The corner of Center Street and Washington in Bath features a parking lot for the Five County Credit Union.

Before my time this was the site of the Bath Opera House, a popular movie theater that many older folks remember fondly. Before that was the Alameda, a large open building 150 feet long and 80 feet wide, with a half-circle roof similar to a Quonset Hut.

I have in my collection an invitation to the 1894 Bath High School alumni banquet, held at the Alameda. As the largest public building in town, it held grange fairs, political rallies, balls, graduation ceremonies, and banquets, much as the Middle School gymnasium does today. In later years a large stage was added, and the Alameda was used for theater productions, operas, concerts, and probably Vaudeville. However, it was originally built in 1882 as a roller skating rink.

I think of roller skating as a 1970s phenomenon, with girls in short shorts rolling down a boardwalk in old “Charlie’s Angels” reruns.  But roller skating was a big hit with the Victorians, and the fad led many towns in England and America to build rinks.  The Alameda was sponsored by several of the old town fathers, such as John Patten and Thomas Morse, who wanted the biggest and best skating rink in Maine.

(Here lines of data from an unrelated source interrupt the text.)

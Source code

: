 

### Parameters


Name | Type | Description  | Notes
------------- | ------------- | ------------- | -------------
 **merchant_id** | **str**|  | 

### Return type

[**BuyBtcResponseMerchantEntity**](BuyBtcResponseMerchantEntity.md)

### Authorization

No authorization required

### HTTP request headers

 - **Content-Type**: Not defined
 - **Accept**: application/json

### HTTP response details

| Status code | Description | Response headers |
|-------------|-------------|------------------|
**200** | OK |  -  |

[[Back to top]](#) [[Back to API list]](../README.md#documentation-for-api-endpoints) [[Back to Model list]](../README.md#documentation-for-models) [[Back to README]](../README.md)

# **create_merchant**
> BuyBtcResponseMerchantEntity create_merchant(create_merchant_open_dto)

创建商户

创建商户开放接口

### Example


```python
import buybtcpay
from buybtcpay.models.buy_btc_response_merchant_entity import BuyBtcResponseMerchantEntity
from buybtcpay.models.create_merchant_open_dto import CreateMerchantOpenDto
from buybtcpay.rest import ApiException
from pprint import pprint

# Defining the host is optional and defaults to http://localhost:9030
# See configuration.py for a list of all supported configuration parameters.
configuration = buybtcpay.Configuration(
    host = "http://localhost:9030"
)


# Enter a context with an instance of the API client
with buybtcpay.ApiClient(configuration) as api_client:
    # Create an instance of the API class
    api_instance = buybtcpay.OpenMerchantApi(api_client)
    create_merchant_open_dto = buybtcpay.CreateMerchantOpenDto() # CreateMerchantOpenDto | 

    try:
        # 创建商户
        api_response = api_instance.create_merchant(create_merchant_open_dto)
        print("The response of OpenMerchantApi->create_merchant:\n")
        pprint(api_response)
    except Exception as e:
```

While roller skating was exciting and featured many a spill (one can imagine the shame and horror of a Victorian lady falling splay-legged on her back, skirt flying, knees and ankles exposed to the world), more violence was needed.  Soon the sport of roller polo became an even bigger craze than skating itself.  According to Owen’s 1936 “History of Bath,” the city fielded a professional team called The Alamedas, which counted every citizen of Bath as its fan base.  The game was introduced locally by Fred D. Hill, who brought the game from Cornell University.

Roller polo was a rowdy sport. Basically hockey played on roller skates, the players used a hard rubber ball and thin sticks similar to those used in field hockey today.  Normal roller skates were used – the metal type you see in antique stores that strapped onto normal shoes.  Players wore wool jerseys and leggings, with only shin guards as protection.  Only the goalie wore a mask and chest pad.  It was an extremely fast and violent game, with fights, black eyes, and missing teeth a common sight.

Roller polo enjoyed extreme popularity in Bath and around the country, and The Alamedas won many a Maine championship.  Local boys dreamed of becoming stars, and a couple went on to play professionally in the National Roller Polo League.  Unfortunately, the popularity of the sport died as quickly as it began.  The Maine league collapsed a few weeks into the 1898 season, due to waning interest and attendance.

“It is as if the game,” Keith Hogdon wrote in Sports Illustrated in 1972, “had sunk without a trace. Gone now are the small wooden arenas heavy with smoke and the deafening noise of roller skates, the crunch of bone on hardwood and the rabid, rollicking crowds. … All that remain of those glory days are some fading memories, a few mementos and newspaper clippings.”

The Roller Derby craze of the ’70s didn’t last long either: roller skate-based sports don’t seem to have sticking power in the USA. But a game similar to roller polo is still very popular in South and Central America.